Ahí, en el partido bonaerense de Adolfo Alsina, hay un lugar que fue pionero en el turismo salud durante la primera mitad del siglo XX. Se trata de Villa Epecuén, donde la gran afluencia de bañistas, dispuestos a sanar sus dolencias, dio impulso por

aquellos tiempos a oficios específicos de este segmento: los embarradores y los masajistas.

El 23 de enero pasado se cumplió un siglo desde la habilitación del primer balneario en el lago Epecuén, cuya nivel de salinidad es comparable al del Mar Muerto. Según Gastón Partarrieu, autor del libro Epecuén, historias de sus años dorados (1921.1956), "la gente venía convencida de que se iba a curar. Muchas personas llegaban aquí porque sus padres ya lo habían visitado”.
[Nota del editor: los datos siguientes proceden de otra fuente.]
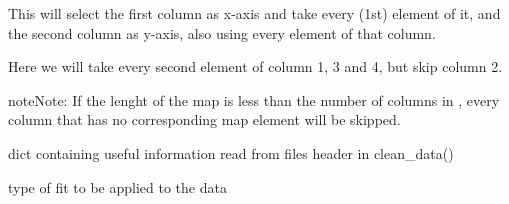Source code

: \documentclass[letterpaper,10pt,english]{sphinxmanual}
\begin{document}
\begin{fulllineitems}
\begin{fulllineitems}
This will select the first column as x-axis and take every (1st)
element of it, and the second column as y-axis, also using every
element of that column.

\begin{sphinxVerbatim}[commandchars=\\\{\}]
  \PYG{p}{[}\PYG{p}{]}
\end{sphinxVerbatim}

Here we will take every second element of column 1, 3 and 4, but
skip column 2.

\begin{sphinxadmonition}{note}{Note:}
If the lenght of the map is less than the number of columns in , every column that has no corresponding map element will be skipped.
\end{sphinxadmonition}

\end{fulllineitems}


\begin{fulllineitems}
\label{\detokenize{measurement:measurement.Measurement.settings}}
dict containing useful information read from files header in clean\_data()

\end{fulllineitems}


\begin{fulllineitems}
\label{\detokenize{measurement:measurement.Measurement.type_of_fit}}
type of fit to be applied to the data

\end{fulllineitems}


\end{fulllineitems}
\end{document}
Este destino termal se inició a partir de un espigón de madera y con la llegada del ferrocarril se generó una importante afluencia de visitantes. Este movimiento impulsó el crecimiento del sector hotelero de Carhué, ubicado a 20 kilómetros del lago. Desde los establecimientos, salían taxis y colectivos que transportaban a los turistas hasta Epecuén, los dejaban allí y luego pasaban a buscarlos para regresar a los hoteles.

Durante las décadas del '20 y del '30 llegaron muchas inversiones europeas a este destino del oeste bonaerense. Tanto, que entre 1927 y 1928 se construyó el complejo hidrotermal con capacidad para 600 baños, convirtiéndose en el más importante de América Latina. En esta etapa incipiente y pujante, donde las estadías duraban un mes, surgieron oficios propios de esta villa turística.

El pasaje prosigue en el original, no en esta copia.